Nachteile durch weniger Pflanzenschutzmittel?
 
  Nachteile durch weniger Pflanzenschutzmittel?
Landwirtschaft rechnet mit höheren Verbraucherpreisen und geringeren Qualitäten, falls die EU die Zulassungskriterien verschärft
Das EU-Parlament stellt zurzeit die entscheidenden Weichen für das neue Pflanzenschutzrecht. Demnach soll die Zulassung von Pflanzenschutzmitteln deutlich verschärft werden. Rund zwei Drittel der aktuell in Landwirtschaft und Gartenbau eingesetzten Mittel könnten verloren gehen, bei Insektiziden sogar bis zu 80 Prozent.
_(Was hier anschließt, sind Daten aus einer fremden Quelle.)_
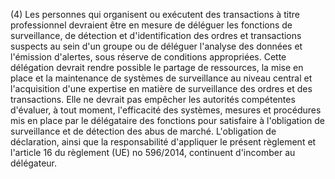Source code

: (4) Les personnes qui organisent ou exécutent des transactions à titre professionnel devraient être en mesure de déléguer les fonctions de surveillance, de détection et d'identification des ordres et transactions suspects au sein d'un groupe ou de déléguer l'analyse des données et l'émission d'alertes, sous réserve de conditions appropriées. Cette délégation devrait rendre possible le partage de ressources, la mise en place et la maintenance de systèmes de surveillance au niveau central et l'acquisition d'une expertise en matière de surveillance des ordres et des transactions. Elle ne devrait pas empêcher les autorités compétentes d'évaluer, à tout moment, l'efficacité des systèmes, mesures et procédures mis en place par le délégataire des fonctions pour satisfaire à l'obligation de surveillance et de détection des abus de marché. L'obligation de déclaration, ainsi que la responsabilité d'appliquer le présent règlement et l'article 16 du règlement (UE) no 596/2014, continuent d'incomber au délégateur.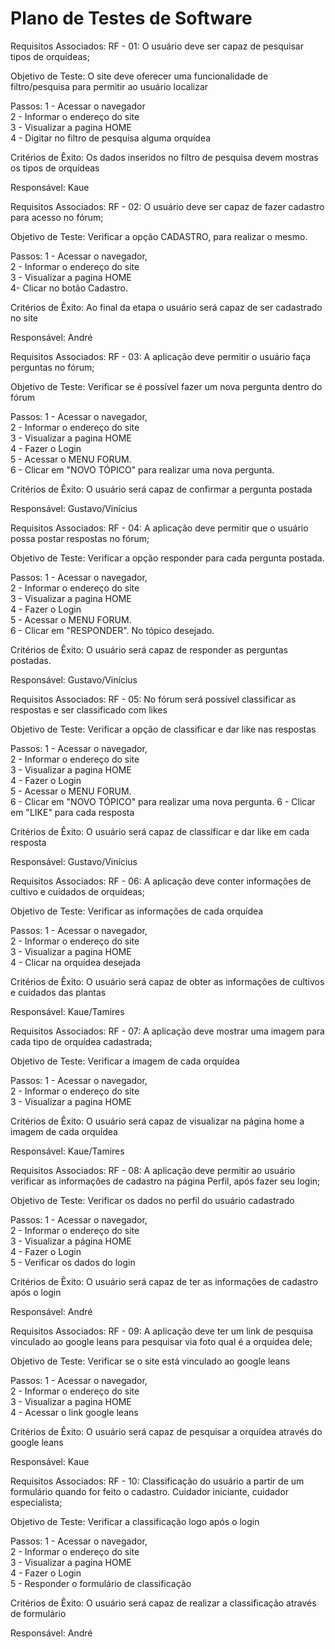 # Plano de Testes de Software
Requisitos Associados:
RF - 01:  O usuário deve ser capaz de pesquisar tipos de orquídeas;

Objetivo de Teste:
O site deve oferecer uma funcionalidade de filtro/pesquisa para permitir ao usuário localizar

Passos:
1 - Acessar o navegador   
2 - Informar o endereço do site               
3 - Visualizar a pagina HOME              
4 - Digitar no filtro de pesquisa alguma orquídea

Critérios de Êxito:
Os dados inseridos no filtro de pesquisa devem mostras os tipos de orquídeas

Responsável:
Kaue

Requisitos Associados:
RF - 02: O usuário deve ser capaz de fazer cadastro para acesso no fórum;

Objetivo de Teste:
Verificar a opção CADASTRO, para realizar o mesmo.

Passos:
1 - Acessar o navegador,                 
2 - Informar o endereço do site    
3 - Visualizar a pagina HOME                                                                        
4- Clicar no botão Cadastro.


Critérios de Êxito:
Ao final da etapa o usuário será capaz de ser cadastrado no site

Responsável:
André

Requisitos Associados:
RF - 03: A aplicação deve permitir o usuário faça perguntas no fórum;

Objetivo de Teste:
Verificar se é possível fazer um nova pergunta dentro do fórum


Passos:
1 - Acessar o navegador,                 
 2 - Informar o endereço do site         
3 - Visualizar a pagina HOME         
4 - Fazer o Login                                    
5 - Acessar o MENU FORUM.                           
 6 - Clicar em "NOVO TÓPICO" para realizar uma nova pergunta.


Critérios de Êxito:
O usuário será capaz de confirmar a pergunta postada

Responsável:
Gustavo/Vinícius

Requisitos Associados:
RF - 04: A aplicação deve permitir que o usuário  possa postar respostas no fórum;

Objetivo de Teste:
Verificar a opção responder para cada pergunta postada.

Passos:
1 - Acessar o navegador,                   
2 - Informar o endereço do site  
 3 - Visualizar a pagina HOME                  
4 - Fazer o Login                                      
5 - Acessar o MENU FORUM.                                
 6 - Clicar em "RESPONDER". No tópico desejado.

Critérios de Êxito:
O usuário será capaz de responder as perguntas postadas.

Responsável:
Gustavo/Vinícius

Requisitos Associados:
RF - 05: No fórum será possível classificar as respostas e ser classificado com likes

Objetivo de Teste:
Verificar a opção de classificar e dar like nas respostas

Passos:
1 - Acessar o navegador,                   
2 - Informar o endereço do site           
3 - Visualizar a pagina HOME                  
 4 - Fazer o Login                                     
 5 - Acessar o MENU FORUM.                                 
6 - Clicar em "NOVO TÓPICO" para realizar uma nova pergunta. 6 - Clicar em "LIKE" para cada resposta

Critérios de Êxito:
O usuário será capaz de classificar e dar like em cada resposta

Responsável:
Gustavo/Vinícius

Requisitos Associados:
RF - 06: A aplicação deve conter informações de cultivo e cuidados de orquídeas;

Objetivo de Teste:
Verificar as informações de cada orquídea

Passos:
1 - Acessar o navegador,                   
2 - Informar o endereço do site           
3 - Visualizar a pagina HOME                   
4 - Clicar na orquídea desejada                               

Critérios de Êxito:
O usuário será capaz de obter as informações de cultivos e cuidados das plantas

Responsável:
Kaue/Tamires

Requisitos Associados:
RF - 07: A aplicação deve mostrar uma imagem para cada tipo de orquídea cadastrada;

Objetivo de Teste:
Verificar a imagem de cada orquídea

Passos:
1 - Acessar o navegador,                   
2 - Informar o endereço do site          
 3 - Visualizar a pagina HOME                                                

Critérios de Êxito:
O usuário será capaz de visualizar na página home a imagem de cada orquídea


Responsável:
Kaue/Tamires



Requisitos Associados:
 RF - 08: A aplicação deve permitir ao usuário verificar as informações de cadastro na página Perfil, após fazer seu login;


Objetivo de Teste:
Verificar os dados no perfil do usuário cadastrado


Passos:
1 - Acessar o navegador,                   
2 - Informar o endereço do site          
3 - Visualizar a página HOME                   
4 - Fazer o Login                                      
5 - Verificar os dados do login

Critérios de Êxito:
O usuário será capaz de ter as informações de cadastro após o login

Responsável:
André


Requisitos Associados:
RF - 09: A aplicação deve ter um link de pesquisa vinculado ao google leans para pesquisar via foto qual é a orquídea dele;


Objetivo de Teste:
Verificar se o site está vinculado ao google leans


Passos:
1 - Acessar o navegador,                   
2 - Informar o endereço do site           
3 - Visualizar a pagina HOME      
4 - Acessar o link google leans                                           


Critérios de Êxito:
O usuário será capaz de pesquisar a orquídea através do google leans


Responsável:
Kaue

Requisitos Associados:
RF - 10: Classificação do usuário a partir de um formulário quando for feito o cadastro. Cuidador iniciante, cuidador especialista;


Objetivo de Teste:
Verificar a classificação logo após o login 


Passos:
1 - Acessar o navegador,                   
2 - Informar o endereço do site          
 3 - Visualizar a pagina HOME                   
4 - Fazer o Login                                      
5 - Responder o formulário de classificação 

Critérios de Êxito:
O usuário será capaz de realizar a classificação através de formulário

Responsável:
André

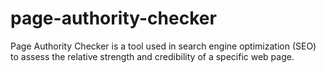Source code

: # page-authority-checker
Page Authority Checker is a tool used in search engine optimization (SEO) to assess the relative strength and credibility of a specific web page.
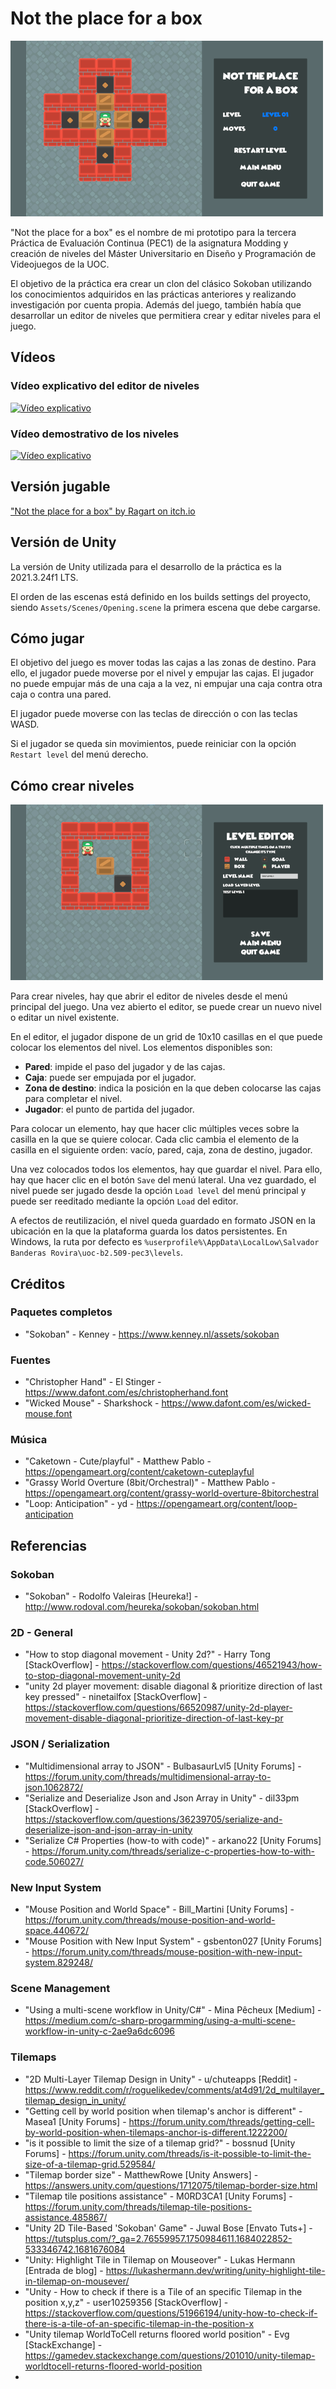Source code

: # Not the place for a box

![Not the place for a box](README/pec3-1.png)

"Not the place for a box" es el nombre de mi prototipo para la tercera Práctica de Evaluación Continua (PEC1) de la asignatura Modding y creación de niveles del Máster Universitario en Diseño y Programación de Videojuegos de la UOC.

El objetivo de la práctica era crear un clon del clásico Sokoban utilizando los conocimientos adquiridos en las prácticas anteriores y realizando investigación por cuenta propia. Además del juego, también había que desarrollar un editor de niveles que permitiera crear y editar niveles para el juego.

## Vídeos

### Vídeo explicativo del editor de niveles

[![Vídeo explicativo](https://img.youtube.com/vi/OlThpV3JEVI/maxresdefault.jpg)](https://youtu.be/OlThpV3JEVI)

### Vídeo demostrativo de los niveles

[![Vídeo explicativo](https://img.youtube.com/vi/18uPGbBlF9k/maxresdefault.jpg)](https://youtu.be/18uPGbBlF9k)

## Versión jugable

["Not the place for a box" by Ragart on itch.io](https://ragart.itch.io/not-the-place-for-a-box)

## Versión de Unity

La versión de Unity utilizada para el desarrollo de la práctica es la 2021.3.24f1 LTS.

El orden de las escenas está definido en los builds settings del proyecto, siendo `Assets/Scenes/Opening.scene` la primera escena que debe cargarse.

## Cómo jugar

El objetivo del juego es mover todas las cajas a las zonas de destino. Para ello, el jugador puede moverse por el nivel y empujar las cajas. El jugador no puede empujar más de una caja a la vez, ni empujar una caja contra otra caja o contra una pared.

El jugador puede moverse con las teclas de dirección o con las teclas WASD.

Si el jugador se queda sin movimientos, puede reiniciar con la opción `Restart level` del menú derecho.

## Cómo crear niveles

![Editor](README/pec3-2.png)

Para crear niveles, hay que abrir el editor de niveles desde el menú principal del juego. Una vez abierto el editor, se puede crear un nuevo nivel o editar un nivel existente.

En el editor, el jugador dispone de un grid de 10x10 casillas en el que puede colocar los elementos del nivel. Los elementos disponibles son:

- **Pared**: impide el paso del jugador y de las cajas.
- **Caja**: puede ser empujada por el jugador.
- **Zona de destino**: indica la posición en la que deben colocarse las cajas para completar el nivel.
- **Jugador**: el punto de partida del jugador.

Para colocar un elemento, hay que hacer clic múltiples veces sobre la casilla en la que se quiere colocar. Cada clic cambia el elemento de la casilla en el siguiente orden: vacío, pared, caja, zona de destino, jugador.

Una vez colocados todos los elementos, hay que guardar el nivel. Para ello, hay que hacer clic en el botón `Save` del menú lateral. Una vez guardado, el nivel puede ser jugado desde la opción `Load level` del menú principal y puede ser reeditado mediante la opción `Load` del editor.

A efectos de reutilización, el nivel queda guardado en formato JSON en la ubicación en la que la plataforma guarda los datos persistentes. En Windows, la ruta por defecto es `%userprofile%\AppData\LocalLow\Salvador Banderas Rovira\uoc-b2.509-pec3\levels`.

## Créditos

### Paquetes completos

- "Sokoban" - Kenney - https://www.kenney.nl/assets/sokoban

### Fuentes

- "Christopher Hand" - El Stinger - https://www.dafont.com/es/christopherhand.font
- "Wicked Mouse" - Sharkshock - https://www.dafont.com/es/wicked-mouse.font

### Música

- "Caketown - Cute/playful" - Matthew Pablo - https://opengameart.org/content/caketown-cuteplayful
- "Grassy World Overture (8bit/Orchestral)" - Matthew Pablo - https://opengameart.org/content/grassy-world-overture-8bitorchestral
- "Loop: Anticipation" - yd - https://opengameart.org/content/loop-anticipation

## Referencias

### Sokoban

- "Sokoban" - Rodolfo Valeiras [Heureka!] - http://www.rodoval.com/heureka/sokoban/sokoban.html

### 2D - General

- "How to stop diagonal movement - Unity 2d?" - Harry Tong [StackOverflow] - https://stackoverflow.com/questions/46521943/how-to-stop-diagonal-movement-unity-2d
- "unity 2d player movement: disable diagonal & prioritize direction of last key pressed" - ninetailfox [StackOverflow] - https://stackoverflow.com/questions/66520987/unity-2d-player-movement-disable-diagonal-prioritize-direction-of-last-key-pr

### JSON / Serialization

- "Multidimensional array to JSON" - BulbasaurLvl5 [Unity Forums] - https://forum.unity.com/threads/multidimensional-array-to-json.1062872/
- "Serialize and Deserialize Json and Json Array in Unity" - dil33pm [StackOverflow] - https://stackoverflow.com/questions/36239705/serialize-and-deserialize-json-and-json-array-in-unity
- "Serialize C# Properties (how-to with code)" - arkano22 [Unity Forums] - https://forum.unity.com/threads/serialize-c-properties-how-to-with-code.506027/

### New Input System

- "Mouse Position and World Space" - Bill_Martini [Unity Forums] - https://forum.unity.com/threads/mouse-position-and-world-space.440672/
- "Mouse Position with New Input System" - gsbenton027 [Unity Forums] - https://forum.unity.com/threads/mouse-position-with-new-input-system.829248/


### Scene Management

- "Using a multi-scene workflow in Unity/C#" - Mina Pêcheux [Medium] - https://medium.com/c-sharp-progarmming/using-a-multi-scene-workflow-in-unity-c-2ae9a6dc6096

### Tilemaps

- "2D Multi-Layer Tilemap Design in Unity" - u/chuteapps [Reddit] - https://www.reddit.com/r/roguelikedev/comments/at4d91/2d_multilayer_tilemap_design_in_unity/
- "Getting cell by world position when tilemap's anchor is different" - Masea1 [Unity Forums] - https://forum.unity.com/threads/getting-cell-by-world-position-when-tilemaps-anchor-is-different.1222200/
- "is it possible to limit the size of a tilemap grid?" - bossnud [Unity Forums] - https://forum.unity.com/threads/is-it-possible-to-limit-the-size-of-a-tilemap-grid.529584/
- "Tilemap border size" - MatthewRowe [Unity Answers] - https://answers.unity.com/questions/1712075/tilemap-border-size.html
- "Tilemap tile positions assistance" - M0RD3CA1 [Unity Forums] - https://forum.unity.com/threads/tilemap-tile-positions-assistance.485867/
- "Unity 2D Tile-Based 'Sokoban' Game" - Juwal Bose [Envato Tuts+] - https://tutsplus.com/?_ga=2.76559957.1750984611.1684022852-533346742.1681676084
- "Unity: Highlight Tile in Tilemap on Mouseover" - Lukas Hermann [Entrada de blog] - https://lukashermann.dev/writing/unity-highlight-tile-in-tilemap-on-mousever/
- "Unity - How to check if there is a Tile of an specific Tilemap in the position x,y,z" - user10259356 [StackOverflow] - https://stackoverflow.com/questions/51966194/unity-how-to-check-if-there-is-a-tile-of-an-specific-tilemap-in-the-position-x
- "Unity tilemap WorldToCell returns floored world position" - Evg [StackExchange] - https://gamedev.stackexchange.com/questions/201010/unity-tilemap-worldtocell-returns-floored-world-position
- 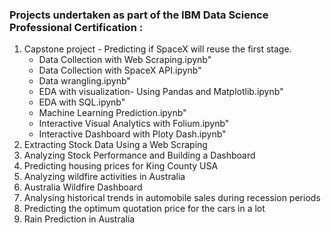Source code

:  ### Projects undertaken as part of the IBM Data Science Professional Certification :
1. Capstone project - Predicting if SpaceX  will reuse the first stage.
   *	Data Collection with Web Scraping.ipynb"
   * Data Collection with SpaceX API.ipynb"
   * Data wrangling.ipynb"
   * EDA with visualization- Using Pandas and Matplotlib.ipynb"
   * EDA with SQL.ipynb"
   * Machine Learning Prediction.ipynb"
   * Interactive Visual Analytics with Folium.ipynb"
   * Interactive Dashboard with Ploty Dash.ipynb"
2. Extracting Stock Data Using a Web Scraping
3. Analyzing Stock Performance and Building a Dashboard
4. Predicting housing prices for King County USA
5. Analyzing wildfire activities in Australia
6. Australia Wildfire Dashboard
7. Analysing historical trends in automobile sales during recession periods
8. Predicting the optimum quotation price for the cars in a lot
9. Rain Prediction in Australia 
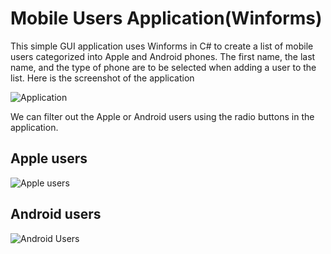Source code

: # Mobile Users Application(Winforms)

This simple GUI application uses Winforms in C# to create a list of mobile users categorized into Apple and Android phones. 
The first name, the last name, and the type of phone are to be selected when adding a user to the list.
Here is the screenshot of the application


![Application](https://github.com/Khalid-24/Mobile-users/assets/145816901/824b7216-4898-438a-875e-5fad8c3fcca0)

We can filter out the Apple or Android users using the radio buttons in the application.

## Apple users
![Apple users](https://github.com/Khalid-24/Mobile-users/assets/145816901/fd3c56e4-57c7-488a-a32c-ef3192506674)

## Android users
![Android Users](https://github.com/Khalid-24/Mobile-users/assets/145816901/a28c794b-f7a0-49a1-8742-e1988ba2cbc5)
Betroffen sind Landwirte wie Steffen Mogwitz aus Gehrden (Niedersachsen), der als Geschäftsführer einer GbR circa 1 000 Hektar Ackerland rund um Hannover bewirtschaftet. Doch auch Verbraucher werden gegebenenfalls die Auswirkungen zu spüren bekommen.Herr Mogwitz, was halten Sie von den Brüsseler Plänen, die Zulassung von Pflanzenschutzmitteln deutlich zu erschweren?
„Weniger Pflanzenschutzmittel – mehr Verbraucherschutz“. Ich persönlich halte nicht viel von dieser griffigen, aber dafür nicht zwangsläufig richtigen Aussage. Die bisherige Zulassungspraxis stellt bereits sehr hohe Anforderungen und bietet nach meiner Überzeugung ausreichend Sicherheit. Wird hier ohne Not bzw. aus rein politischen Gründen weiter verschärft, hat das Folgen für die Landwirtschaft, die damit verbundene Wirtschaft und für die Verbraucher. Da gibt es wahrhaftig andere Bereiche, wo man etwas für den Verbraucherschutz tun sollte.
Welche Auswirkungen hätte der Verzicht auf einen Großteil der aktuell zugelassenen Pflanzenschutzmittel für Ihren Betrieb?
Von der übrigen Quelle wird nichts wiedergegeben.